§ **Task to carry out**
The records below are to be written out exactly, with every picture omitted.

Plain-text document sources:
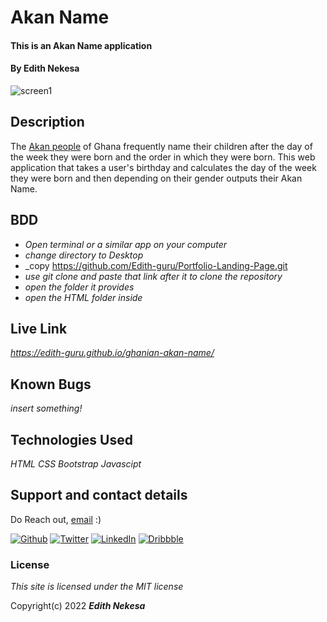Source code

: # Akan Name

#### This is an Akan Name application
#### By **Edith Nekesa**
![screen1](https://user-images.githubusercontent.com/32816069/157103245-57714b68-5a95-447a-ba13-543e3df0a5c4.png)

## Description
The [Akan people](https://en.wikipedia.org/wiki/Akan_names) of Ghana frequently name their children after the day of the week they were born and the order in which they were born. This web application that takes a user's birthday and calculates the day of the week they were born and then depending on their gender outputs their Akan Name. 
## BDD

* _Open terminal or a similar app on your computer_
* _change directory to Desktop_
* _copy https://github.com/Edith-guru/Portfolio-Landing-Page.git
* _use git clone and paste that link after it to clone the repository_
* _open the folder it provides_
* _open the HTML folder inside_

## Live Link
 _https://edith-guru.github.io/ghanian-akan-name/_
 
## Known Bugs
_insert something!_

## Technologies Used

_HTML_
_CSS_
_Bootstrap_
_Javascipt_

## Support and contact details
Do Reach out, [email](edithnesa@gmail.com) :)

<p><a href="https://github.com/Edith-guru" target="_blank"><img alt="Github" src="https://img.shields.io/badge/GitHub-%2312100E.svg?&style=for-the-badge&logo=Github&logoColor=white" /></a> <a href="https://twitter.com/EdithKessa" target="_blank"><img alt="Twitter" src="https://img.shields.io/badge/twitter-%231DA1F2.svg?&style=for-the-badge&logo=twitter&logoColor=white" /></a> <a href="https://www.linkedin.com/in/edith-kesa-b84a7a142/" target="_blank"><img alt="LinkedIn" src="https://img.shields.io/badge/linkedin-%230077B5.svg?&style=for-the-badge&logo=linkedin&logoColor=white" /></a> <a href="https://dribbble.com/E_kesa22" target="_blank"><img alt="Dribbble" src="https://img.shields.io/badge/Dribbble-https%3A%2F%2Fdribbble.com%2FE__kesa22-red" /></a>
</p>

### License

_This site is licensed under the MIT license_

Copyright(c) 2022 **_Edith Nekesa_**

§ **Problem solution**
Source code

: # Akan Name

#### This is an Akan Name application
#### By **Edith Nekesa**
![screen1](https://user-images.githubusercontent.com/32816069/157103245-57714b68-5a95-447a-ba13-543e3df0a5c4.png)

## Description
The [Akan people](https://en.wikipedia.org/wiki/Akan_names) of Ghana frequently name their children after the day of the week they were born and the order in which they were born. This web application that takes a user's birthday and calculates the day of the week they were born and then depending on their gender outputs their Akan Name. 
## BDD

* _Open terminal or a similar app on your computer_
* _change directory to Desktop_
* _copy https://github.com/Edith-guru/Portfolio-Landing-Page.git
* _use git clone and paste that link after it to clone the repository_
* _open the folder it provides_
* _open the HTML folder inside_

## Live Link
 _https://edith-guru.github.io/ghanian-akan-name/_
 
## Known Bugs
_insert something!_

## Technologies Used

_HTML_
_CSS_
_Bootstrap_
_Javascipt_

## Support and contact details
Do Reach out, [email](edithnesa@gmail.com) :)

<p><a href="https://github.com/Edith-guru" target="_blank"><img alt="Github" src="https://img.shields.io/badge/GitHub-%2312100E.svg?&style=for-the-badge&logo=Github&logoColor=white" /></a> <a href="https://twitter.com/EdithKessa" target="_blank"><img alt="Twitter" src="https://img.shields.io/badge/twitter-%231DA1F2.svg?&style=for-the-badge&logo=twitter&logoColor=white" /></a> <a href="https://www.linkedin.com/in/edith-kesa-b84a7a142/" target="_blank"><img alt="LinkedIn" src="https://img.shields.io/badge/linkedin-%230077B5.svg?&style=for-the-badge&logo=linkedin&logoColor=white" /></a> <a href="https://dribbble.com/E_kesa22" target="_blank"><img alt="Dribbble" src="https://img.shields.io/badge/Dribbble-https%3A%2F%2Fdribbble.com%2FE__kesa22-red" /></a>
</p>

### License

_This site is licensed under the MIT license_

Copyright(c) 2022 **_Edith Nekesa_**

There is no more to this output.